BEGIN Entries supplied

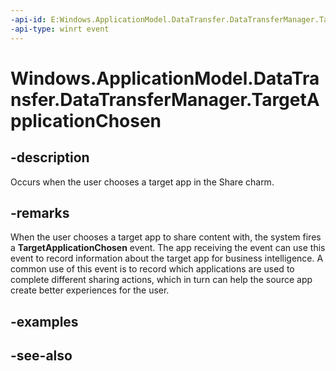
 ```yaml
---
-api-id: E:Windows.ApplicationModel.DataTransfer.DataTransferManager.TargetApplicationChosen
-api-type: winrt event
---
```


<!-- Event syntax
public event Windows.Foundation.TypedEventHandler TargetApplicationChosen<Windows.ApplicationModel.DataTransfer.DataTransferManager,  Windows.ApplicationModel.DataTransfer.TargetApplicationChosenEventArgs>
-->

# Windows.ApplicationModel.DataTransfer.DataTransferManager.TargetApplicationChosen

## -description
Occurs when the user chooses a target app in the Share charm.

## -remarks
When the user chooses a target app to share content with, the system fires a **TargetApplicationChosen** event. The app receiving the event can use this event to record information about the target app for business intelligence. A common use of this event is to record which applications are used to complete different sharing actions, which in turn can help the source app create better experiences for the user.

## -examples

## -see-also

END Entries supplied

● **What this task involves**
Report each line in the entries where the string "user" occurs.

● **Response area**
Occurs when the user chooses a target app in the Share charm.
When the user chooses a target app to share content with, the system fires a **TargetApplicationChosen** event. The app receiving the event can use this event to record information about the target app for business intelligence. A common use of this event is to record which applications are used to complete different sharing actions, which in turn can help the source app create better experiences for the user.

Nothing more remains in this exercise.